Back in September, our students created self-portraits using vibrant watercolors and discussed the concept of abstract paintings. As the year moved forward, we revisited self-portraits in other ways. Recently, we stirred up more conversation about Picasso and his different periods of art while discussing spatial awareness in math - specifically, that we use different shapes to design, make, and represent things. We decided to look at mosaic art and created self-portraits using ripped pieces of paper.
Kindergarten students had a great deal of fun doing this activity, which was directly connected to our guiding question. Come by the kindergarten classrooms and take a look at their work!
Science shows that music activates both the left and right brain at the same time, and the activation of both hemispheres can maximize learning and improve memory. What better way to learn digraphs (sh, ch, th) than sing along to "Chim Chim Cheree!" Instead, we changed the words to be about chocolate, cheese and cherries - YUM. We also had fun making up tongue twisters with words that all began with the same digraph. Playing with words is a unique part of our phonics program and brings up the level of engagement and joy, which in turn enhances learning outcomes.
Wow! Kindergarten children have now been in school for 100 days. It feels like the first day of school was just yesterday. We have been eagerly awaiting this day, and we are so excited! All of our math practice during the past few weeks has been building up to our 100th day. Counting by 10's and beginning to learn how to count by 5's have been the primary focus during math workshop and small group math time. We spent a lot of time looking at the hundreds chart every day during morning meeting; we thought about place value, identified teen numbers, filled in blank number grids, and looked for patterns. During our Tuesday morning math sessions small groups of children played our popular game of race to 100. On the 100th day we challenged the students to do various math activities; we asked them what would they do if they had 100 dollars, they performed different exercise routines for 100 seconds, and they participated in building challenges with 100 pieces. Challenge your children at home to point out numbers on a 100's grid, fill in the missing numbers, or count in succession. All of these activities will support their numerical awareness. Cheers to another productive 100 days!
Love is in the air in kindergarten, where students have been eagerly awaiting their Valentine's Day party all week long. The upcoming holiday is a great reason to discuss what we can do to show kindness and love to our friends during our daily Responsive Classroom share.
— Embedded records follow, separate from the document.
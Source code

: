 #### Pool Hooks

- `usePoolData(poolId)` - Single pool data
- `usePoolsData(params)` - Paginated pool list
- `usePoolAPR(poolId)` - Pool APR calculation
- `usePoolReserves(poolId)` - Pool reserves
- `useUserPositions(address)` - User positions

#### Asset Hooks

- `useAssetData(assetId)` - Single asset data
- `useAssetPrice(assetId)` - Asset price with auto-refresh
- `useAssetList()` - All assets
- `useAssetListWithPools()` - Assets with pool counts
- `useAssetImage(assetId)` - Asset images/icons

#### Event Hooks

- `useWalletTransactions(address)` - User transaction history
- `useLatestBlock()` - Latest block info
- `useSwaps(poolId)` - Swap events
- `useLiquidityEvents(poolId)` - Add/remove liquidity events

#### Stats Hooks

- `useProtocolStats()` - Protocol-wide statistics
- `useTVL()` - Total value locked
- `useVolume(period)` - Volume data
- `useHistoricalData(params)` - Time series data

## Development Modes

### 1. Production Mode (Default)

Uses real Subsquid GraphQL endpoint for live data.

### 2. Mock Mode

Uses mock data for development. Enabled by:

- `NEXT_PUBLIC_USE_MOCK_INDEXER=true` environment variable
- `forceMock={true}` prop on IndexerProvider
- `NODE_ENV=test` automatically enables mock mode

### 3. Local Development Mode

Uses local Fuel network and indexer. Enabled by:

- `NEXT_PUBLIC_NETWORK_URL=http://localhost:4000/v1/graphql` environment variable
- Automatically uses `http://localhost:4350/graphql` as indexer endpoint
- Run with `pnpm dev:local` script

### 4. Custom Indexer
Students have been creating valentines for Encore teachers and their families during Exploration time. Also, students have been immersed in many Valentine Day-themed curricular lessons. In math, students tallied heart candies by color and explored bar graphs. We also decoded a Valentine's Day hundreds board that ended up being a heart. In phonics, we explored the vowel “u” by uncovering hearts with pictures of various long and short "u" words. We concluded the rainy/wet week by reading The Day It Rained Hearts. Kindergartners loved decorating their valentine bags and exchanging special valentines with one another.
This week, Kindergarten students kicked off their next writing unit, How To Books!
How To Books focus on sequencing events and learning how to complete a step-by-step process. We began by asking the children what they are good at and what they know how to do well, and as you may know, we have one very talented and confident group of Kindergarteners. As a group we went through the process of making a peanut butter and jelly sandwhich, a tall glass of chocolate milk, and most fun of all, an ice cream sundae!
Afterwards, the children worked independently creating an introduction page on a “How To Book” topic of choice.
During math workshop, the kindergarten students learned how to count on or up from a given starting number. They were prompted to find the larger number (when adding) and count on (or up) from the larger number. They used a number line and the hundred board as tools to support them in learning this concept. Students also raced against the clock, and each other, to order teen numbers. Those tricky teens are not going to trick any of our kindergarteners anymore!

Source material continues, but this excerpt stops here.